As with many of Gallaccio's installations, 'Stroke' will deteriorate, it will transform from one thing to another, and it will be a succession of entities between beginning and ending. This use of temporal scale, calibrated by the diminishing moments of decay (always reverent of the immanence implied by the second law of thermodynamics), acts as a familiar plateau upon which the flow from matter to metaphor is structured. The demonstration of the effect of time on an organic object, whether compressed flowers or smeared chocolate, makes claim to a connection between the aesthetics of decay and to the intentions which these materials are apparently appropriate in serving.
Inevitably in the endeavour to unite intention with means, pathos appropriates nature: a bid for possession humanises a process of integral monstrosity which is in diametrical opposition to man's disposition to idealising its forms. The problem for Gallaccio is that the strength of the visual effects of decomposition must be subordinated to preserve traces of artistic expression, thus preventing the work from being merely decorative, otherwise the idea would have lived and died with the first apple, bitten, and then left to rot.

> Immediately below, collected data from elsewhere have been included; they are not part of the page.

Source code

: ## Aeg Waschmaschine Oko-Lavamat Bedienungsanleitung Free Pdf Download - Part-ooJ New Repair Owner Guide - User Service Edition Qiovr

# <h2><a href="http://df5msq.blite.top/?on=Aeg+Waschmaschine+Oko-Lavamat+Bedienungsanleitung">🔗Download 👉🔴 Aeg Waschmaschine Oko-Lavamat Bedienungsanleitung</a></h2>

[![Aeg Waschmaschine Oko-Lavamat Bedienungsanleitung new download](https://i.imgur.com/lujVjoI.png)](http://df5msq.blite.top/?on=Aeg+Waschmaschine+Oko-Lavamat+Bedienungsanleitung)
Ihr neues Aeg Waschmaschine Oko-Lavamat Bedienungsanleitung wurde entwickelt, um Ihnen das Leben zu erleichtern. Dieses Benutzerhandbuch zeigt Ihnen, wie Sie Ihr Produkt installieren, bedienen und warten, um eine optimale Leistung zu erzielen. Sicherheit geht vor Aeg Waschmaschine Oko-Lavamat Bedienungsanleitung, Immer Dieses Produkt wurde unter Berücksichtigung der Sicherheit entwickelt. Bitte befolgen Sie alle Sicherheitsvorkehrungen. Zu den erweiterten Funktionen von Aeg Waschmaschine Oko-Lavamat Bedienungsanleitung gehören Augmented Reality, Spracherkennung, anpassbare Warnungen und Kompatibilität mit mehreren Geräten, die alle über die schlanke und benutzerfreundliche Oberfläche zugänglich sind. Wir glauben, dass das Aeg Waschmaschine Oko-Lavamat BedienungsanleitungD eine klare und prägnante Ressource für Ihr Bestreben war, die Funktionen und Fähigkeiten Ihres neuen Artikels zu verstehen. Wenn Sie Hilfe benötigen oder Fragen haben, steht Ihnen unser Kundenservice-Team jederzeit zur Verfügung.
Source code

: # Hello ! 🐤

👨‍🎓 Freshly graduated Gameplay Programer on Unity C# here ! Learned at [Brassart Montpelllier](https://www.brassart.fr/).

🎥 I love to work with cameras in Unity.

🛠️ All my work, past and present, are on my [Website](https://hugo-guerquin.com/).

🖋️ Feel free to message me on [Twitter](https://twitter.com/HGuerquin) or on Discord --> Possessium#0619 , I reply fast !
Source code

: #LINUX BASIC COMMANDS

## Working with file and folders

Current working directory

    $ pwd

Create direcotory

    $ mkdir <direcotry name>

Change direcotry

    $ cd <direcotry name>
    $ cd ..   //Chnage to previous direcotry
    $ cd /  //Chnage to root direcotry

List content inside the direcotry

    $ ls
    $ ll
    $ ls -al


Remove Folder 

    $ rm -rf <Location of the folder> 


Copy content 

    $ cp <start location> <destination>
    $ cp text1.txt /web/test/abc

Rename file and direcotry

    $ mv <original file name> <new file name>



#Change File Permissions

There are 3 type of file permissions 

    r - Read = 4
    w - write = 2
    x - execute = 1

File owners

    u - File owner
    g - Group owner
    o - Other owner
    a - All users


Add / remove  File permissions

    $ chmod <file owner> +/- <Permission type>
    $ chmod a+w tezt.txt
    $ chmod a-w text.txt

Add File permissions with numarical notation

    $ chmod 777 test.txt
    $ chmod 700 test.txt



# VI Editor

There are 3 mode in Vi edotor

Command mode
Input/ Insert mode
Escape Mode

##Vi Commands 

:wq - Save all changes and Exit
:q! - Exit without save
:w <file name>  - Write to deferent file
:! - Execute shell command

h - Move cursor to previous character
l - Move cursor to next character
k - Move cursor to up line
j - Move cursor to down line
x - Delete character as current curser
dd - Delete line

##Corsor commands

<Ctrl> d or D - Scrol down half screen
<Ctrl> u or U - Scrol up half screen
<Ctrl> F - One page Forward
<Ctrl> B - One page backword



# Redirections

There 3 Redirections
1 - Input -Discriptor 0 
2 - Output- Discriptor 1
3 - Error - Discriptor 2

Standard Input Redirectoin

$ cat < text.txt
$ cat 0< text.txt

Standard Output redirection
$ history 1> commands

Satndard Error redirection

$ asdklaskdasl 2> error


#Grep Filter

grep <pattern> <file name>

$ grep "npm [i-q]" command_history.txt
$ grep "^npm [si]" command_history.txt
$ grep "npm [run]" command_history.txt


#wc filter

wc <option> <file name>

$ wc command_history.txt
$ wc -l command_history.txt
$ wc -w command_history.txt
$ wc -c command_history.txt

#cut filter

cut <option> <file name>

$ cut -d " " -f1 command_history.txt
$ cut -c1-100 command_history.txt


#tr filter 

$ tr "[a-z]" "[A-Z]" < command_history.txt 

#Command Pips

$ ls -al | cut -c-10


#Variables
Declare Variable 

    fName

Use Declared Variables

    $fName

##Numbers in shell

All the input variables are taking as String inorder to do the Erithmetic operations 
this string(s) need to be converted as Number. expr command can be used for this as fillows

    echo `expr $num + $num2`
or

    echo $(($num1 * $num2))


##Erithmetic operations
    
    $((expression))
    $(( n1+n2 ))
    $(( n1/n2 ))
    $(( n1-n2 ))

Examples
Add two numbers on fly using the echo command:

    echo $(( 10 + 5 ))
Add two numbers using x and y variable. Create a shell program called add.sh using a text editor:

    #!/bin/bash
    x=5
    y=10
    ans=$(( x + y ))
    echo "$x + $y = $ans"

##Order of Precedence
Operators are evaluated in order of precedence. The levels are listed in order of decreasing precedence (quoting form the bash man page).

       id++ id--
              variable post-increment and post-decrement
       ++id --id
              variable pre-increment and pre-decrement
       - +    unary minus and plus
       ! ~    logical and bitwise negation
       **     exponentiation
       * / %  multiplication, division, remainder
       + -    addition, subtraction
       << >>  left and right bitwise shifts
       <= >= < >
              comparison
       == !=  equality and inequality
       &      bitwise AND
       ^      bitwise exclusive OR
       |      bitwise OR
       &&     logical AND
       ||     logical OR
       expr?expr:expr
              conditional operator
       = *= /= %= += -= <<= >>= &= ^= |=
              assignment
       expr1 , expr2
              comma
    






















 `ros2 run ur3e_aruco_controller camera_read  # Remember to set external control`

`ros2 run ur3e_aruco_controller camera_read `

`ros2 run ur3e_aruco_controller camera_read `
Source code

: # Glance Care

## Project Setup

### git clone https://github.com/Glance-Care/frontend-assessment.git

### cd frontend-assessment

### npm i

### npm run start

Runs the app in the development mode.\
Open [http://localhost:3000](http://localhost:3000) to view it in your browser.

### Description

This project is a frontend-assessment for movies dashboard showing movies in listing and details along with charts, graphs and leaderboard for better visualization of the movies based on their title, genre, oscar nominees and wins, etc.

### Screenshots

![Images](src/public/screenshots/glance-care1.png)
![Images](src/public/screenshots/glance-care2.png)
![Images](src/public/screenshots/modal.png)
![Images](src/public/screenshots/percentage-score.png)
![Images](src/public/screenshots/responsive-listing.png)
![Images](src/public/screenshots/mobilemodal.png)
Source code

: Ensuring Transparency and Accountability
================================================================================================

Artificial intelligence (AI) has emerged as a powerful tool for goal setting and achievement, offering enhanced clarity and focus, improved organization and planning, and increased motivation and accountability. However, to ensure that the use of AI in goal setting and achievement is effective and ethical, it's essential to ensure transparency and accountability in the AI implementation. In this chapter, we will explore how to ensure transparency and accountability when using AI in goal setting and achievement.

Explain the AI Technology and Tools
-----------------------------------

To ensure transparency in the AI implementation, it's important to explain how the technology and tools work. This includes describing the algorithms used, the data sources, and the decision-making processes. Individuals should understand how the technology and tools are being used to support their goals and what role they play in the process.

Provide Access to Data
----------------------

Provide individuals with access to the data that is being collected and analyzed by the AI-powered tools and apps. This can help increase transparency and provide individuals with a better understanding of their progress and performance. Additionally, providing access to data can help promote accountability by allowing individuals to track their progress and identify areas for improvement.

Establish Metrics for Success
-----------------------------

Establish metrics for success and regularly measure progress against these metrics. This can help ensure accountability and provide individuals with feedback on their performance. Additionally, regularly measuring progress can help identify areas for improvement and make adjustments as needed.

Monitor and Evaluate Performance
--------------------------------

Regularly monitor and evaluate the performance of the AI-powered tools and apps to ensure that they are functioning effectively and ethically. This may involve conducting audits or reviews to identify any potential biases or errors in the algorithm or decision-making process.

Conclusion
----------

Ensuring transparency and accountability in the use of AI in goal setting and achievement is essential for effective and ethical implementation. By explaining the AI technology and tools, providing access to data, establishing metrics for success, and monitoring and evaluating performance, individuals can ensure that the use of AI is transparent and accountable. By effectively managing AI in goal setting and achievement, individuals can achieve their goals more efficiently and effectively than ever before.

As with any gestural practice, the task for the spectator is to decode the evocations, and decipher whether it is appropriate to regard them in ambivalence, to laugh, or to cry. Unfortunately, the delusions of the solitary aesthete loom: a deeper emotional level weighs almost heavily upon the work once the press release claims the smeared chocolate as 'an intensely personal response to an event in her life'. Closure performed, we adjust our laughter and frown.
The profundity of this binary exchange reverses sickly sweet for sickly sick. But if the 'morbidly alluring' pervades in any form within the nauseating smell and creeping nostalgia of rotting chocolate, it is in the excremental element of the work. Here the 'organic repression' of olfactory and aesthetic disgust, is sublimated in the form of shit-like food, and shit-like art.
As Freud suggests, infantile erotogenic pleasure occurs in the act of producing faeces, an experience which demonstrates the acquisition of symbolic production. It is this first detachable, free-floating signifier, declaring the existence of the narcissistic ego responsible for unleashing it, that serves as the basis for making art. There is something essentially funny about smearing a gallery with a substance that looks like excrement because it compounds this provocative notion of the origin of the creative act with the transgression latent in a morally challenging joke. If the repressed achieve escape in laughter, then laughter represents a momentary libidinal release.
However, the failure in Gallaccio's 'return of the repressed' is that it emerges in measured form, gaining a further coating of closure in the retentive compositional order and aesthetically restrained framing the presentation adopts. The chocolate was applied with technical and methodical rigour, while the height its was actually defined by the size of the cardboard sheet on which it was spread. This height might otherwise have been mistaken for an ergonomic reference to the body, alluding to the artist's reach.
Nothing has been unleashed, no violent expurgation of dark laughter, merely a restrained single-speed temporality, a representation of the process of time as historically constant, memorial and dull. It is the reactive retrospection of tepid bourgeois loss that familiarises and alienates this work of art, whereby alienation acts as a methodologically protective glaze encasing its surface with the effects of the picturesque posing as the sublime.